What is needed here is an exact transcription of the entries that follow.

- Opening Delimiter -

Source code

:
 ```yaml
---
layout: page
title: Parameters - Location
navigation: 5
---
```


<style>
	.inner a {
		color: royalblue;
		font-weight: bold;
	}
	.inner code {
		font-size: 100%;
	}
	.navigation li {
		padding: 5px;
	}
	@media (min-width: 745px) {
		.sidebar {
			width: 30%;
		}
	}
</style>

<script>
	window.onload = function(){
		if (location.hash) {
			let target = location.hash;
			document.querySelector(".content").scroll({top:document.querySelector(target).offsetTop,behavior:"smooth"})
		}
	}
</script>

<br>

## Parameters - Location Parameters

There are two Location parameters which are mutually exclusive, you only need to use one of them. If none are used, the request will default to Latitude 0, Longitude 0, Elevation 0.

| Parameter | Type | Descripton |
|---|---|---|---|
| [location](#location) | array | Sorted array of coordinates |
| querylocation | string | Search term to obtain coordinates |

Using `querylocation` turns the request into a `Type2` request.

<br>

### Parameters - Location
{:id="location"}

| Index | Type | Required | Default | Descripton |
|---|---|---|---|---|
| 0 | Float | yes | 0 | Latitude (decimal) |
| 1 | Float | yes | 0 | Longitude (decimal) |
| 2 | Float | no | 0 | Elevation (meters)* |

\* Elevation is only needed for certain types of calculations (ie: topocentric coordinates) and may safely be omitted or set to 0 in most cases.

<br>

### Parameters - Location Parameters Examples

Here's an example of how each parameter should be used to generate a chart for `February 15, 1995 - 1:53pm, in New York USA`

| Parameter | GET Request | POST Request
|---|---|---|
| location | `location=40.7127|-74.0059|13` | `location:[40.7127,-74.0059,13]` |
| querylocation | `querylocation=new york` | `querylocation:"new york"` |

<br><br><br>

- Closing Delimiter -

| Result |
Source code

:
 ```yaml
---
layout: page
title: Parameters - Location
navigation: 5
---
```


<style>
	.inner a {
		color: royalblue;
		font-weight: bold;
	}
	.inner code {
		font-size: 100%;
	}
	.navigation li {
		padding: 5px;
	}
	@media (min-width: 745px) {
		.sidebar {
			width: 30%;
		}
	}
</style>

<script>
	window.onload = function(){
		if (location.hash) {
			let target = location.hash;
			document.querySelector(".content").scroll({top:document.querySelector(target).offsetTop,behavior:"smooth"})
		}
	}
</script>

<br>

## Parameters - Location Parameters

There are two Location parameters which are mutually exclusive, you only need to use one of them. If none are used, the request will default to Latitude 0, Longitude 0, Elevation 0.

| Parameter | Type | Descripton |
|---|---|---|---|
| [location](#location) | array | Sorted array of coordinates |
| querylocation | string | Search term to obtain coordinates |

Using `querylocation` turns the request into a `Type2` request.

<br>

### Parameters - Location
{:id="location"}

| Index | Type | Required | Default | Descripton |
|---|---|---|---|---|
| 0 | Float | yes | 0 | Latitude (decimal) |
| 1 | Float | yes | 0 | Longitude (decimal) |
| 2 | Float | no | 0 | Elevation (meters)* |

\* Elevation is only needed for certain types of calculations (ie: topocentric coordinates) and may safely be omitted or set to 0 in most cases.

<br>

### Parameters - Location Parameters Examples

Here's an example of how each parameter should be used to generate a chart for `February 15, 1995 - 1:53pm, in New York USA`

| Parameter | GET Request | POST Request
|---|---|---|
| location | `location=40.7127|-74.0059|13` | `location:[40.7127,-74.0059,13]` |
| querylocation | `querylocation=new york` | `querylocation:"new york"` |

<br><br><br>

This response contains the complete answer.